Followed by a discussion with Mohammad Al Attar, Dalia Basiouny, and Eyad Houssami with Ronald Gregg.
Friday, March 29, 2013 | 4 PM – NEW HAVEN, CONNECTICUT
Yale Drama Coalition (YDC) Theatre Workshop: The Personal Revolution
Dalia Basiouny (with Eyad Houssami and Mohammad Al Attar) – Open to all Yale students. Advance registration required. For more information, please contact Kate Heaney: katherine.heaney[at]yale.edu
Monday, April 1, 2013 – ROWAN UNIVERSITY, NEW JERSEY
Dalia Basiouny performs her multi-media solo show Solitaire about women and political action, which connects the events of September 11th in the United States to the Egyptian Revolution of 2011. It highlights both events as main catalysts in the change the world has been, and will be, undergoing in the 21st century.
Place: Rowan University, Eynon Ballroom
Time: 5 p.m.
Thursday, April 4, 2013 – NEW YORK UNIVERSITY
Doomed by Hope: Essays on Arab Theatre
Syrian playwright and dramaturg Mohammad Al Attar and Beirut-based theatre director Eyad Houssami, editor of Doomed by Hope: Essays on Arab Theatre (Pluto Press, 2012), discuss theatre and cultural production in a time of revolt and civil war in Syria and beyond.
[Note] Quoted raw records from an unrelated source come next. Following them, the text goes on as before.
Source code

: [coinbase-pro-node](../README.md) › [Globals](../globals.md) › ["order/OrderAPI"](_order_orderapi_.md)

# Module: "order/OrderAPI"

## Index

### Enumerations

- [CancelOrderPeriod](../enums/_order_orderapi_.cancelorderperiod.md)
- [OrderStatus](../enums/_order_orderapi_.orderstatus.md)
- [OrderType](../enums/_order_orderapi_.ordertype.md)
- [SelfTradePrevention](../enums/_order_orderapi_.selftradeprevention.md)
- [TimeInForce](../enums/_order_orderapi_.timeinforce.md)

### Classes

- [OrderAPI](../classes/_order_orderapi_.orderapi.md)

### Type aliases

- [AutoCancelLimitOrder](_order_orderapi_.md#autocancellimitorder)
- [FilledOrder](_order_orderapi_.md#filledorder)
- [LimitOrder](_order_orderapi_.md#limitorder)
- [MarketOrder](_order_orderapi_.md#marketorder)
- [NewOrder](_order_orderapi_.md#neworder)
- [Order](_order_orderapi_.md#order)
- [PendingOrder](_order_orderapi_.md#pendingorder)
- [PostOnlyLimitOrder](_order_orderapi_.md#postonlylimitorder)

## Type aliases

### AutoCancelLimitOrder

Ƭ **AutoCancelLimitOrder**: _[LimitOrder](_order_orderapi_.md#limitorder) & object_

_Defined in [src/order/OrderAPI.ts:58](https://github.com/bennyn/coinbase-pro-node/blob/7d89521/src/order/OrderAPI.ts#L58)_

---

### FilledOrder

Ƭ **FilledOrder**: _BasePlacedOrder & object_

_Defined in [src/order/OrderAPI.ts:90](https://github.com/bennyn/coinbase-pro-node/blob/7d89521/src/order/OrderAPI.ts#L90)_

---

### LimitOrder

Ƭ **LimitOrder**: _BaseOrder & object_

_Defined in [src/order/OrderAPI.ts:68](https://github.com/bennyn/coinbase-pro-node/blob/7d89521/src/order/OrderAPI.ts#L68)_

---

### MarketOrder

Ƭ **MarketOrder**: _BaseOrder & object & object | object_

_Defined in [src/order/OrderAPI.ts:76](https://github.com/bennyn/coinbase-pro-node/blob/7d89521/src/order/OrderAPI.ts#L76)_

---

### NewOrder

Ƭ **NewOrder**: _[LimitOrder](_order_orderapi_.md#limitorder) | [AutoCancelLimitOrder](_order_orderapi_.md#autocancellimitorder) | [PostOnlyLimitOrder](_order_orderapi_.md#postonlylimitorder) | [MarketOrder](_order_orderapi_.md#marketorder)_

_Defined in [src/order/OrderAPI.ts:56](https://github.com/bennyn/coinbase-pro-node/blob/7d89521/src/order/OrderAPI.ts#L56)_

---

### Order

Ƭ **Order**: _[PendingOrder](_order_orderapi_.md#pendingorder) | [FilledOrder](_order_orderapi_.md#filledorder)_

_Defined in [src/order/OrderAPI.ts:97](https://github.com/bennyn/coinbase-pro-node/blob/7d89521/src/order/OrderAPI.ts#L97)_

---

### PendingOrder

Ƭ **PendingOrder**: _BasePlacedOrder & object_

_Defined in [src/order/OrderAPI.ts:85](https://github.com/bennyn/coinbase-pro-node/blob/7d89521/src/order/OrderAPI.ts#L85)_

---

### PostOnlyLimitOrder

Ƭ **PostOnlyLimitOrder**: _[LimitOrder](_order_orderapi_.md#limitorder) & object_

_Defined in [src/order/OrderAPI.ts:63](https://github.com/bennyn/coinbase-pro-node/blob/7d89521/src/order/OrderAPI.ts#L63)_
Place: The Hagop Kevorkian Center for Near Eastern Studies at New York University
Time: 5 p.m.
Monday, April 8, 2013 – Red Hook, NY
In a world of screens and speeds so great, theatres are padlocked and threatened with demolition. Live public dialogue, as a literary and artistic practice, remains a luxury – if not an impossible cultural phenomenon – in the Arab Middle East. Decades of invasion, occupation, and internecine conflict have ruptured the intangible and tangible infrastructure requisite for theatre. In this talk, Doomed by Hope editor Houssami narrates the emergence of alternative infrastructures of and for theatrical artistry in such contexts and discusses the experience of establishing a theatre company based in Beirut, Lebanon.